Your answer should hold every line of the records below that contains the string "count".

Segment Start: Records supplied

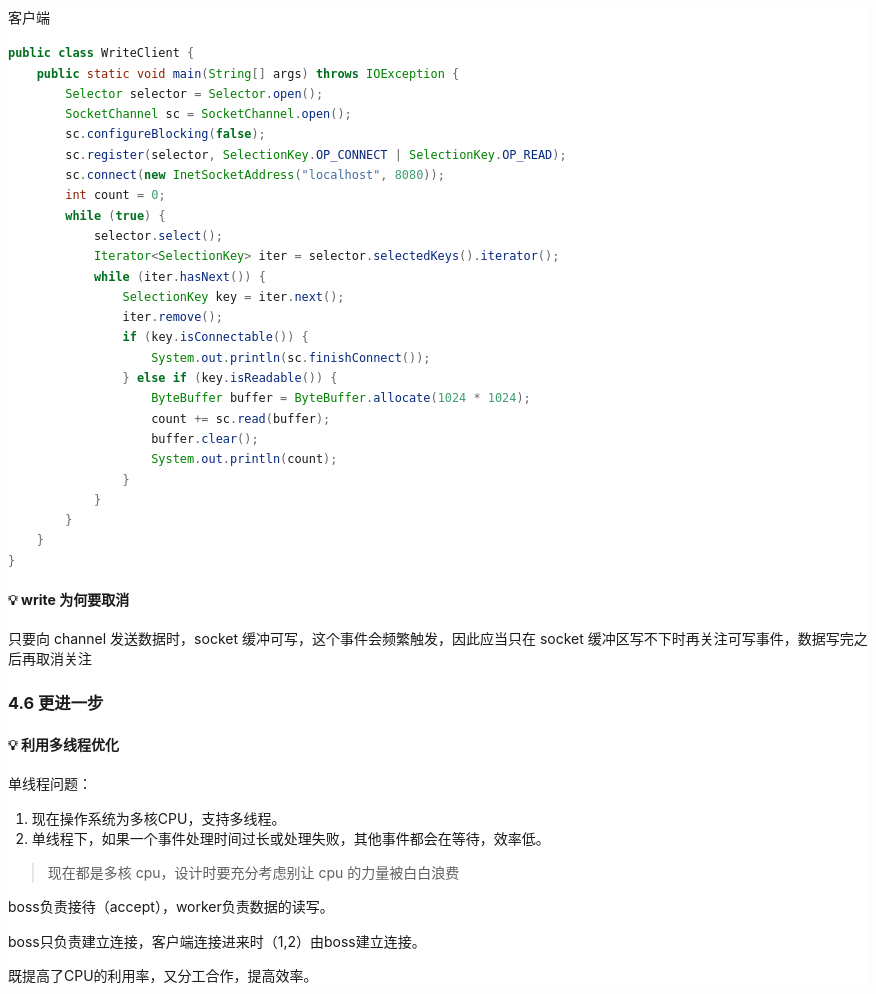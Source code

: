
 ```java
```

客户端

```java
public class WriteClient {
    public static void main(String[] args) throws IOException {
        Selector selector = Selector.open();
        SocketChannel sc = SocketChannel.open();
        sc.configureBlocking(false);
        sc.register(selector, SelectionKey.OP_CONNECT | SelectionKey.OP_READ);
        sc.connect(new InetSocketAddress("localhost", 8080));
        int count = 0;
        while (true) {
            selector.select();
            Iterator<SelectionKey> iter = selector.selectedKeys().iterator();
            while (iter.hasNext()) {
                SelectionKey key = iter.next();
                iter.remove();
                if (key.isConnectable()) {
                    System.out.println(sc.finishConnect());
                } else if (key.isReadable()) {
                    ByteBuffer buffer = ByteBuffer.allocate(1024 * 1024);
                    count += sc.read(buffer);
                    buffer.clear();
                    System.out.println(count);
                }
            }
        }
    }
}
```



#### 💡 write 为何要取消

只要向 channel 发送数据时，socket 缓冲可写，这个事件会频繁触发，因此应当只在 socket 缓冲区写不下时再关注可写事件，数据写完之后再取消关注

### 4.6 更进一步



#### 💡 利用多线程优化

单线程问题：

1. 现在操作系统为多核CPU，支持多线程。
2. 单线程下，如果一个事件处理时间过长或处理失败，其他事件都会在等待，效率低。

> 现在都是多核 cpu，设计时要充分考虑别让 cpu 的力量被白白浪费

boss负责接待（accept），worker负责数据的读写。

boss只负责建立连接，客户端连接进来时（1,2）由boss建立连接。

既提高了CPU的利用率，又分工合作，提高效率。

Segment End: Records supplied

Your solution ->
        int count = 0;
                    count += sc.read(buffer);
                    System.out.println(count);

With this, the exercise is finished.